Quando António Costa pôs os seus economistas a pensar um cenário macroeconómico, que depois seria vertido no programa de Governo, a TSU voltava. A ideia era alterar a TSU tanto do lado dos trabalhadores como das empresas. Para os trabalhadores, era proposto um alívio gradual e temporário, fazendo descer a contribuição dos atuais 11% para 9,5% em 2016, 8% em 2017 e 7% em 2018, sendo que a partir daí haveria uma subida gradual 0,5 pontos ao ano, até atingir os 11% em 2026. A contrapartida era que os beneficiários desta redução veriam também as suas pensões perder algum valor, que os economistas estimavam, no máximo, ser de 2,6%.
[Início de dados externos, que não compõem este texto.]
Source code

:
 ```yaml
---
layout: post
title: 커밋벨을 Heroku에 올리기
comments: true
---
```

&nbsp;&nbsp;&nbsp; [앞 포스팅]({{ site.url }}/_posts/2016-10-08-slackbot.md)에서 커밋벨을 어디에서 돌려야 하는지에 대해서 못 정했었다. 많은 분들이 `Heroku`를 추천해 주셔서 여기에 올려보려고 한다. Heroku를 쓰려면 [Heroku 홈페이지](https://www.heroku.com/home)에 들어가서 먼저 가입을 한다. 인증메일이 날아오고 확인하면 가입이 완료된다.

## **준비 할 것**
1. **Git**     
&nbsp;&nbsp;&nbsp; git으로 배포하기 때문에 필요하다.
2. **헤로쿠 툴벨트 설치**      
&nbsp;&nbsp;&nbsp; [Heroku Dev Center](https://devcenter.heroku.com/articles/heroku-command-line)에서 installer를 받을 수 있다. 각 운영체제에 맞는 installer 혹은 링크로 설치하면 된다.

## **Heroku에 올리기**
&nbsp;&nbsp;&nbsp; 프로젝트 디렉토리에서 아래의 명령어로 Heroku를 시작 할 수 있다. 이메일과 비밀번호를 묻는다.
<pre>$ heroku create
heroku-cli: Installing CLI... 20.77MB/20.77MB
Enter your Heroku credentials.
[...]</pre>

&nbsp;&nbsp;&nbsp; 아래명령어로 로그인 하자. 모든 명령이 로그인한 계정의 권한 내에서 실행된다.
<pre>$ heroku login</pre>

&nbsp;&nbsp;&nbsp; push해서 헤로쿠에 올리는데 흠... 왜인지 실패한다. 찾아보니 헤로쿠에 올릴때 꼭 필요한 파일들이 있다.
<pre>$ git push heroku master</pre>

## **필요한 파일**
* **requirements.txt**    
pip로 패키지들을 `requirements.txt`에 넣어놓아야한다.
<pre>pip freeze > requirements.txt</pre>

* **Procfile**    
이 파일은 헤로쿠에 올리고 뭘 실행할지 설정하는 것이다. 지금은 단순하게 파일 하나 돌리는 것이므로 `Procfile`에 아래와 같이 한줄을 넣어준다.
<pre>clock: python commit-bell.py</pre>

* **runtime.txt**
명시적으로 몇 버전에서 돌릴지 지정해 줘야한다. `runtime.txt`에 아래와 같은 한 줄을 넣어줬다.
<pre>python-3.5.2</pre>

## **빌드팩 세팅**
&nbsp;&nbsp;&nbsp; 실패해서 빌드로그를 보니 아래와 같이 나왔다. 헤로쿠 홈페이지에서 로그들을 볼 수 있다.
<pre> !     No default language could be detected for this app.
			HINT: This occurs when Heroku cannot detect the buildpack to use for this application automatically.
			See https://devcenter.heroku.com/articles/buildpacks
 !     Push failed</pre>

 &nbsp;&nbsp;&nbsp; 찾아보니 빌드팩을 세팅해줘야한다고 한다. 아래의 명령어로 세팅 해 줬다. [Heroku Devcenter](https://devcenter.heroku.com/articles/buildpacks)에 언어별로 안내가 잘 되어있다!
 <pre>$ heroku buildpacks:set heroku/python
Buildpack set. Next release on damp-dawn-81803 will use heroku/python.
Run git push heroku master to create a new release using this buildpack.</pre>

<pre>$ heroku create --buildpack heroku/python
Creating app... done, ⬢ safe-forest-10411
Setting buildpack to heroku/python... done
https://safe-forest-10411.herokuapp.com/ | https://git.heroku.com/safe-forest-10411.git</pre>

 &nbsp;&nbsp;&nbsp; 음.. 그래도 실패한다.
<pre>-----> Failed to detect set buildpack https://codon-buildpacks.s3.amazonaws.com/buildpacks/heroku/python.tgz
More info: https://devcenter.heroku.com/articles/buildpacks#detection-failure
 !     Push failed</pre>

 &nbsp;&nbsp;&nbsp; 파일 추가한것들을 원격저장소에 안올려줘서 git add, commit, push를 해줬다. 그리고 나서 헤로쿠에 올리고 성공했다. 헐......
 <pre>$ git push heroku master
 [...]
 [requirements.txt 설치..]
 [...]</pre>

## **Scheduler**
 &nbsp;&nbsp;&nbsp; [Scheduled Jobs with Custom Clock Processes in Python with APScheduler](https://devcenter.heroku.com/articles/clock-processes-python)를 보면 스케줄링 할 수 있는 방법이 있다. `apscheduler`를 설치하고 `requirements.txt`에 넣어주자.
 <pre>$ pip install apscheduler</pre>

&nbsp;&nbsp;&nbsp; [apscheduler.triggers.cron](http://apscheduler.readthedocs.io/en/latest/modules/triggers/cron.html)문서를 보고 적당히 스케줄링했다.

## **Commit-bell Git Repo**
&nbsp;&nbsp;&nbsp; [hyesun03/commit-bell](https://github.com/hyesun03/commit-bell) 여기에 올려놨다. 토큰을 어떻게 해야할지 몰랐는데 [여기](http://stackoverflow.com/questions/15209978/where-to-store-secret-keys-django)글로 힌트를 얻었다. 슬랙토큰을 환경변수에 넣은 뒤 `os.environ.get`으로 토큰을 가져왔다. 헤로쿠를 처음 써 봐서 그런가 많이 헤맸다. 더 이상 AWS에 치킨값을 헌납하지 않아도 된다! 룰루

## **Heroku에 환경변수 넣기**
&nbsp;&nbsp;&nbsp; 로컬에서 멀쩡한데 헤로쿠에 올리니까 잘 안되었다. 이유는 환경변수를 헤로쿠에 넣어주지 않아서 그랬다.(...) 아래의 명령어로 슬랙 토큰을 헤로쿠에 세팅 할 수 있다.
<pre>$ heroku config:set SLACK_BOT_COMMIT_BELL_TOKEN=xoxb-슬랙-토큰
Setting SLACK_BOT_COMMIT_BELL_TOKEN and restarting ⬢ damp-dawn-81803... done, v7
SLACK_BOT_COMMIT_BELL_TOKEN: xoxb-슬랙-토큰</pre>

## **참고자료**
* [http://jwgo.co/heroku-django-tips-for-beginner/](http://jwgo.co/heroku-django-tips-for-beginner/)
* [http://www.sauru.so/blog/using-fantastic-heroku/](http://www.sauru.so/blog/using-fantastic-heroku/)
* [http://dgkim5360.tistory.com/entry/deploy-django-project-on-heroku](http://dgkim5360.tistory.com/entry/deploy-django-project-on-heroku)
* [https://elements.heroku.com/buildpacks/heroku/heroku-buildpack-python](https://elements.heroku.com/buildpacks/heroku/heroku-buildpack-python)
Do lado das empresas, o cenário macro propunha também uma redução de quatro pontos percentuais, apenas para os contratos permanentes, que funcionaria como estímulo à contratação sem termo.

Estas propostas, contudo, caíram em cheio na campanha eleitoral e vieram a ser usadas pela líder do BE, Catarina Martins, como uma das condições para o BE se sentar à mesa com o PS no day after e pensar uma solução governativa. Ou Costa voltava atrás na TSU ou não havia conversas. Para Catarina Martins os pensionistas iriam perder dinheiro e os trabalhadores, ao descontarem menos TSU, iriam receber pensões mais baixas no futuro.

O PS quer que as pessoas peçam emprestado a si próprias no futuro. Pago menos agora, o que quer dizer que vou ter uma pensão mais baixa no futuro. O Estado social deve ser intergeracional, nisso estamos de acordo, mas baixar a TSU agora é financiar pensões mais baixas no futuro”, disse a líder do BE no debate televisivo frente a Costa em plena reta final da campanha.

O resto é conhecido. A impossibilidade de reduções na TSU ficou plasmada nos acordos entre PS, BE, PCP e Os Verdes, de tal forma que, quando se percebeu que o Governo de António Costa estava a negociar uma redução da taxa com os parceiros sociais, Heloísa Apolónia, deputada dos Verdes, não hesitou em confrontar o primeiro-ministro no Parlamento: “Na posição conjunta deixamos claro que não havia lugar a qualquer redução da TSU. Vou pedir-lhe que quando sair deste debate se vá fixar na redação da posição conjunta assinada entre Os Verdes e o PS para que depois possamos continuar a conversar”. Os debates com o primeiro-ministro regressam esta terça-feira com este assunto quente em cima da mesa.